Da anni (forse troppi) ho scelto per le mie vacanze al mare la stessa casa in affitto, so che cucinerò spesso e so anche che non troverò quasi nulla di quello cui sono abituata. Intendiamoci, non parto con piatti e bicchieri: ma con una buona dotazione di strumenti di lavoro, si. E quel che è peggio, ogni anno aggiungo alla mia cucina viaggiante qualche pezzo nuovo.

Alcune cose, oggettivamente, sono indispensabili: il proprietario non le fornisce, e quindi tocca portarsele. E’ così per mestoli in legno e silicone, pinza, coltelli da cucina degni di questo nome, bistecchiera, biancheria da tavola, strofinacci e presine. Ma chi altri, oltre alla sottoscritta, non partirebbe mai per il mare senza bilancia, mini food processor, frusta in silicone e termometro da cucina? L’anno scorso ho portato anche il frullatore, ma il poveretto ci ha recentemente lasciati e non è stato ancora sostituito. Purtroppo (o per fortuna) in casa manca il forno, altrimenti il mio povero consorte dovrebbe trovare posto nel bagagliaio anche per pirofile, tortiere e stampini vari.

I vicini (anche loro sempre gli stessi) mi aspettano al varco e ridono. Che dire, rido anch’io: ma senza la mia piccola cucina al seguito,  non sarebbe vacanza!

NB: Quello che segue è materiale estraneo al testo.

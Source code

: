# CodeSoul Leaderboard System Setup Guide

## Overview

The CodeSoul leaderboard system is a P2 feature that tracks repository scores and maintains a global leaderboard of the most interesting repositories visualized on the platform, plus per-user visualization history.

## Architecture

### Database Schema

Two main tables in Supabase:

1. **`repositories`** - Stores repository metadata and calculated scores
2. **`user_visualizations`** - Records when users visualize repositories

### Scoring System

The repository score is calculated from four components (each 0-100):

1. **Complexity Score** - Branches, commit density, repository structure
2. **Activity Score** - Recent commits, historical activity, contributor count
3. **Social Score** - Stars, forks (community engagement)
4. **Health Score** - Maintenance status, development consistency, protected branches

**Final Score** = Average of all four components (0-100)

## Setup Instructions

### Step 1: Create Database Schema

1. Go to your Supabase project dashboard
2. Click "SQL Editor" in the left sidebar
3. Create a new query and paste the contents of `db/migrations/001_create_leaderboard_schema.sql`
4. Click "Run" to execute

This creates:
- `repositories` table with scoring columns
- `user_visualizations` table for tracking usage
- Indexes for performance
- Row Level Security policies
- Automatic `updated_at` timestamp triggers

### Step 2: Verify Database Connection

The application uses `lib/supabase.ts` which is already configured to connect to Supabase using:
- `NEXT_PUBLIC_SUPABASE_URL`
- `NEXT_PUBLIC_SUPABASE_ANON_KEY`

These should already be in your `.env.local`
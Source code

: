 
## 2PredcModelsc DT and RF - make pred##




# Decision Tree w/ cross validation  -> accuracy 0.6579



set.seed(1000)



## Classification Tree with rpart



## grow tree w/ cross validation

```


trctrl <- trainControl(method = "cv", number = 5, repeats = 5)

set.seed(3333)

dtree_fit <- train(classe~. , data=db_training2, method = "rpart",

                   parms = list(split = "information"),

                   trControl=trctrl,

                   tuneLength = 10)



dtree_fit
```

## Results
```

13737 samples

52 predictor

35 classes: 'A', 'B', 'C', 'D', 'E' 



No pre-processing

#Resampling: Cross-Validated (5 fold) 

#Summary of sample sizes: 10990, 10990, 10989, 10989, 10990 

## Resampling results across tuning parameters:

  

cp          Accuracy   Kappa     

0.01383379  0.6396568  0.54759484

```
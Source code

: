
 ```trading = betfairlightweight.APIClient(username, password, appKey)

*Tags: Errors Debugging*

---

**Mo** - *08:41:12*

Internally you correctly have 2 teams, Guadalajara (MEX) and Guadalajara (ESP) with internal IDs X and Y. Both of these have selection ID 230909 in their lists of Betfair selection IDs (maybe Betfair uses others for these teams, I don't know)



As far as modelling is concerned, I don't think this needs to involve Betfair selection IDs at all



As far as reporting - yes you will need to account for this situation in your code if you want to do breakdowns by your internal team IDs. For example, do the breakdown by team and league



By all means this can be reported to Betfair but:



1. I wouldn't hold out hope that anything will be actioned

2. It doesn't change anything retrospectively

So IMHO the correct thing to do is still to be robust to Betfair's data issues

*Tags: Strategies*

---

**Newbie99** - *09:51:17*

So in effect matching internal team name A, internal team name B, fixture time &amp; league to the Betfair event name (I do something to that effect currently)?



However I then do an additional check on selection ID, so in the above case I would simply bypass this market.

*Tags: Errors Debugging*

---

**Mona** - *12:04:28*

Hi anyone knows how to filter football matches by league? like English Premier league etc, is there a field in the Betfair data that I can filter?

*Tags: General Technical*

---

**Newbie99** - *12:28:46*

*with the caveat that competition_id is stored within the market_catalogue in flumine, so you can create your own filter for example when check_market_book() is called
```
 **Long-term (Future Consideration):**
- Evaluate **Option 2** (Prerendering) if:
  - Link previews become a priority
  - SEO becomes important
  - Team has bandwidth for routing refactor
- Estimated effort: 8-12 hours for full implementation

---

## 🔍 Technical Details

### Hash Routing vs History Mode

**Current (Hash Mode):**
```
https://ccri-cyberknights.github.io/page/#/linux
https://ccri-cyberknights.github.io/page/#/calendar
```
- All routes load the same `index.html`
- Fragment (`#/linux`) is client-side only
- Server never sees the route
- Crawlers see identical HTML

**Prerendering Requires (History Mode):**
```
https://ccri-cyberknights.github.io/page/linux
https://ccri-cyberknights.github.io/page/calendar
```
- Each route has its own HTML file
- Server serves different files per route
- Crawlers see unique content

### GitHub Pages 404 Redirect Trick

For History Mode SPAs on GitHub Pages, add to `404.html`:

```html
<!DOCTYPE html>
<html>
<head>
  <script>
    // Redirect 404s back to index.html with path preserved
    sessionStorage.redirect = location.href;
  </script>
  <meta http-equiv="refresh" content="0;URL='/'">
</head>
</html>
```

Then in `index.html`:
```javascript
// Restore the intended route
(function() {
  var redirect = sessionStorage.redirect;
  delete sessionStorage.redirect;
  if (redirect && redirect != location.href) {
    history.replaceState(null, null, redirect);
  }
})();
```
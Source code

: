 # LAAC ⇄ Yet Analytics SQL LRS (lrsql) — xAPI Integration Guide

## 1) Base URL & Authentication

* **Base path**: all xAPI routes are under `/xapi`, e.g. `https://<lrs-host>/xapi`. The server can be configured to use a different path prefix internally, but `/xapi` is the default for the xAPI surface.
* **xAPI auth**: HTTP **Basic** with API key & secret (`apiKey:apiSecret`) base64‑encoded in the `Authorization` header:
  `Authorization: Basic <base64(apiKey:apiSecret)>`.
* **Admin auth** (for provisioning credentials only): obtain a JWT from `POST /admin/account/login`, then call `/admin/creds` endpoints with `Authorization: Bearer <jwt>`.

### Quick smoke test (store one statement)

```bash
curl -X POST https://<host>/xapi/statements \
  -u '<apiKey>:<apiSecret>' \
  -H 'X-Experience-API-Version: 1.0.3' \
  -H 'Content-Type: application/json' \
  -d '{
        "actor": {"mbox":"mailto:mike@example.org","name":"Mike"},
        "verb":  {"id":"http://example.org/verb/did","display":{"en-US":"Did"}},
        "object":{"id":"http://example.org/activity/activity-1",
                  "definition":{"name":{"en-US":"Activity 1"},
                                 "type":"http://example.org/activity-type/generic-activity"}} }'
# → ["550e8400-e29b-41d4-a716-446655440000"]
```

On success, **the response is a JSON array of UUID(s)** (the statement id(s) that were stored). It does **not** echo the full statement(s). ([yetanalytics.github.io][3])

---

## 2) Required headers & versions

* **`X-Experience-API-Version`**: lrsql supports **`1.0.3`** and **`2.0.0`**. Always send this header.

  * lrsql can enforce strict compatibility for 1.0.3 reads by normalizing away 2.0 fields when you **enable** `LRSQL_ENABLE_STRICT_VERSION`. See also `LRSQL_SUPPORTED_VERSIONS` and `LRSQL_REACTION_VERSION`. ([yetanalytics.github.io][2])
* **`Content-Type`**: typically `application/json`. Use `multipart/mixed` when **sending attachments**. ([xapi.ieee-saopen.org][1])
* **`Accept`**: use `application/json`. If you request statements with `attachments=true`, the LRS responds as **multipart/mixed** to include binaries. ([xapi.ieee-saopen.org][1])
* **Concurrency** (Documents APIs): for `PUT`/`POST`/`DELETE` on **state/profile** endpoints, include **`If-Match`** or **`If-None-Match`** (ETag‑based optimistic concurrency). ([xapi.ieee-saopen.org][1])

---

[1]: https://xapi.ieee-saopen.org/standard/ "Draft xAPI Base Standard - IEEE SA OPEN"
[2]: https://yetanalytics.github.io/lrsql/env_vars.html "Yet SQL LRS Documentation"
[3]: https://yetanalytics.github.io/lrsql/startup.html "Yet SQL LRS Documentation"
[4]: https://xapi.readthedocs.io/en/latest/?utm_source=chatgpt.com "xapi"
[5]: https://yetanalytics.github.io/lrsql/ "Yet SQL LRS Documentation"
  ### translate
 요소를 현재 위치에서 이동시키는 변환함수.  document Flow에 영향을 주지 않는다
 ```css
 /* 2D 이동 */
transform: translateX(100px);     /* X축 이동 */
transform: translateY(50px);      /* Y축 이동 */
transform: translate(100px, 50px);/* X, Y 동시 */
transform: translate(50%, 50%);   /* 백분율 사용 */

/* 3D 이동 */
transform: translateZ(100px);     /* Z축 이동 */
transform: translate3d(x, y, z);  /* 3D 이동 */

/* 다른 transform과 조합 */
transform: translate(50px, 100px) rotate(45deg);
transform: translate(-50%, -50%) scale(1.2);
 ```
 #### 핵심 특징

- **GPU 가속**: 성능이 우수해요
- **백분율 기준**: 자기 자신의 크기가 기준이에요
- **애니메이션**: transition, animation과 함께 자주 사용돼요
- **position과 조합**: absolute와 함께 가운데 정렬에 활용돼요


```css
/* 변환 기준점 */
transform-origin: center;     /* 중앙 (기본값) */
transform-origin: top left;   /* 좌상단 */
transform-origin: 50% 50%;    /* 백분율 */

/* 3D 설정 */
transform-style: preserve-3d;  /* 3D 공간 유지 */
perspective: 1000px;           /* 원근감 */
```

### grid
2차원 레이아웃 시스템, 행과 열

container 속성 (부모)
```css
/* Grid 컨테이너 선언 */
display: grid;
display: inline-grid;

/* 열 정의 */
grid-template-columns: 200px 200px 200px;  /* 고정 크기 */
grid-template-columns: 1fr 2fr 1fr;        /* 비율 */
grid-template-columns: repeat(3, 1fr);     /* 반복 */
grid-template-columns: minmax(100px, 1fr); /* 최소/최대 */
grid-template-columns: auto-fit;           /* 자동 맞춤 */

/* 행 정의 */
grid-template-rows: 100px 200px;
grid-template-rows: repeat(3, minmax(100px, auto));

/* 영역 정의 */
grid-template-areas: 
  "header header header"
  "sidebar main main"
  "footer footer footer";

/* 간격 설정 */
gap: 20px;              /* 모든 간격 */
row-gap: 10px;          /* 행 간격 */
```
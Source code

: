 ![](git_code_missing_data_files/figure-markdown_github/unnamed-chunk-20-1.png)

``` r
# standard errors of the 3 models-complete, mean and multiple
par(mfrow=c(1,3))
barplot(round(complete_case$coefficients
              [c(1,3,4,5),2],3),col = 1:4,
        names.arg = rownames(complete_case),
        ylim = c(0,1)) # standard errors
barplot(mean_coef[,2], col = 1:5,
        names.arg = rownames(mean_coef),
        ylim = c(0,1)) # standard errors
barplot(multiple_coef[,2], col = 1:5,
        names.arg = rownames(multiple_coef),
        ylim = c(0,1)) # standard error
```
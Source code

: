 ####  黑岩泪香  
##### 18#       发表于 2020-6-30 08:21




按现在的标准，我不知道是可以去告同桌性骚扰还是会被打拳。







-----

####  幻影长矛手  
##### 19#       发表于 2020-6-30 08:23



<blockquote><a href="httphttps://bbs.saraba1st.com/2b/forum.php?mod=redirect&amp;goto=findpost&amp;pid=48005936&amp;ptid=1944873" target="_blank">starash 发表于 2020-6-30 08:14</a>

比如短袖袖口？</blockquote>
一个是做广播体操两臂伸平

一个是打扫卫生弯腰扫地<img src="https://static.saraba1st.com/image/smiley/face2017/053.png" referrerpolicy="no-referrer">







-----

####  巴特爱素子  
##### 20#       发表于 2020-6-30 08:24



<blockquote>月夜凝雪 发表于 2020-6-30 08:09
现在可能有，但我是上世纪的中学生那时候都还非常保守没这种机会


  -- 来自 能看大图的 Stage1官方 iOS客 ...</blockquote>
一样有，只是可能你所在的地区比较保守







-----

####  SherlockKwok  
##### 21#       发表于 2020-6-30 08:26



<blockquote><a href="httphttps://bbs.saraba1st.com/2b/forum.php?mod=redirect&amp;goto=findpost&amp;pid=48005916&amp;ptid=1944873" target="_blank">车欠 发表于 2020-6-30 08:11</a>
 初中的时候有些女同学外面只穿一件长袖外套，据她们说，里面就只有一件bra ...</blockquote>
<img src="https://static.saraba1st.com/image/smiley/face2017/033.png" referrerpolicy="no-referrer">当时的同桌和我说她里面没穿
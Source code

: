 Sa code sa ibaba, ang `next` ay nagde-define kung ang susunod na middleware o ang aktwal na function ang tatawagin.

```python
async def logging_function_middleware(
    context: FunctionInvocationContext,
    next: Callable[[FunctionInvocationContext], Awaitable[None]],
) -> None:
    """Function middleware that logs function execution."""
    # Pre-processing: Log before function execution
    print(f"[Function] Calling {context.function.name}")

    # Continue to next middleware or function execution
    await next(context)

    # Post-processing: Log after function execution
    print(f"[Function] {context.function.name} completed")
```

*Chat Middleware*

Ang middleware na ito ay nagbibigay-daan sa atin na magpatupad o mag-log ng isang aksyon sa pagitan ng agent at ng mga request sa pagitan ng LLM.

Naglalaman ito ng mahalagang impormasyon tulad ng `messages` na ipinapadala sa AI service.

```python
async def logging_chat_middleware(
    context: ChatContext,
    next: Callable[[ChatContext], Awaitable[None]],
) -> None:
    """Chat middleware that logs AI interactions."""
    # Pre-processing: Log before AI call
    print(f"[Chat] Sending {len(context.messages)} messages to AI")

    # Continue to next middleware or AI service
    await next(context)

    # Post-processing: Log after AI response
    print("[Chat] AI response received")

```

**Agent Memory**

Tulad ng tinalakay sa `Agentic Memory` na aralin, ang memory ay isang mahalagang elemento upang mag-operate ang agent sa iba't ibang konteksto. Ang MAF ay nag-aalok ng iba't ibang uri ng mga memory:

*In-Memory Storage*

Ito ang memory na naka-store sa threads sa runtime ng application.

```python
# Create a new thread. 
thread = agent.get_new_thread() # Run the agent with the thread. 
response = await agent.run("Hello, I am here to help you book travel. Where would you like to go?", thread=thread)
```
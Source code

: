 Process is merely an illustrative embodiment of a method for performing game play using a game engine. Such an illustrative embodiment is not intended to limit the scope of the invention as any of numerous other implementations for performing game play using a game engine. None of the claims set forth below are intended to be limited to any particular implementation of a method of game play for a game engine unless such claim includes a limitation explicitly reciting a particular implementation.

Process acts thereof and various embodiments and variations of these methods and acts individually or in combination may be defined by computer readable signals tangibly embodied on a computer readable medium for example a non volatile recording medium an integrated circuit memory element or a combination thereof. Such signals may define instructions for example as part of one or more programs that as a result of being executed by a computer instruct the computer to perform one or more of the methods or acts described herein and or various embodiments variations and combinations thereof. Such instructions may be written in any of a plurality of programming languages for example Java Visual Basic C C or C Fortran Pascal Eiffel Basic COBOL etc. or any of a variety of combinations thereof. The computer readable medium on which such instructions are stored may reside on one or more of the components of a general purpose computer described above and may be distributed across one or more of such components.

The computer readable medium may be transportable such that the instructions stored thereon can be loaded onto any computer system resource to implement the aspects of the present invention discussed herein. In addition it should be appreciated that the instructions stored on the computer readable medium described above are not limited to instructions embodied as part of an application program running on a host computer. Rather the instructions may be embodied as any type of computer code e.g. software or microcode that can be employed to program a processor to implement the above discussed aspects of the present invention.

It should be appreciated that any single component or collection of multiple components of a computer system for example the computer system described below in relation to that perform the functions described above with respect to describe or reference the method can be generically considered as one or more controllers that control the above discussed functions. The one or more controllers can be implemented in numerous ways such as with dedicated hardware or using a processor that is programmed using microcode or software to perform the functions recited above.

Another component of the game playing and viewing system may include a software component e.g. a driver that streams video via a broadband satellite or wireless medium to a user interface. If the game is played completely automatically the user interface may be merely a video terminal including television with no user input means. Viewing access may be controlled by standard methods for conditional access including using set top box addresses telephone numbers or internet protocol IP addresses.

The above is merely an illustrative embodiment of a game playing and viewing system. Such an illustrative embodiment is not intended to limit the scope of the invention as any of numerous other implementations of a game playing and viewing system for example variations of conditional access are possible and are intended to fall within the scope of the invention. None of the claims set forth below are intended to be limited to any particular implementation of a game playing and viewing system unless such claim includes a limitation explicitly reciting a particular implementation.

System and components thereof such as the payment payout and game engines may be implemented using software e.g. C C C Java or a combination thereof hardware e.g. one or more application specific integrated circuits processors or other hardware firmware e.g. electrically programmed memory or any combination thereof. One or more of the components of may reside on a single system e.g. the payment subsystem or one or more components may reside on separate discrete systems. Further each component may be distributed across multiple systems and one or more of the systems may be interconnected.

Insomma, come avete capito, questo fine settimana si parte per il mare: la mia amata Sardegna mi aspetta, e non vedo l’ora di tuffarmi nel suo mare meraviglioso. Non per questo il blog chiude: anche se sarà un pochino più complicato (porto di tutto, ma non il pc…), cercherò di non far mancare i tradizionali appuntamenti con i post, e – imbranataggine informatica permettendo – qualche aggiornamento su Facebook. A presto!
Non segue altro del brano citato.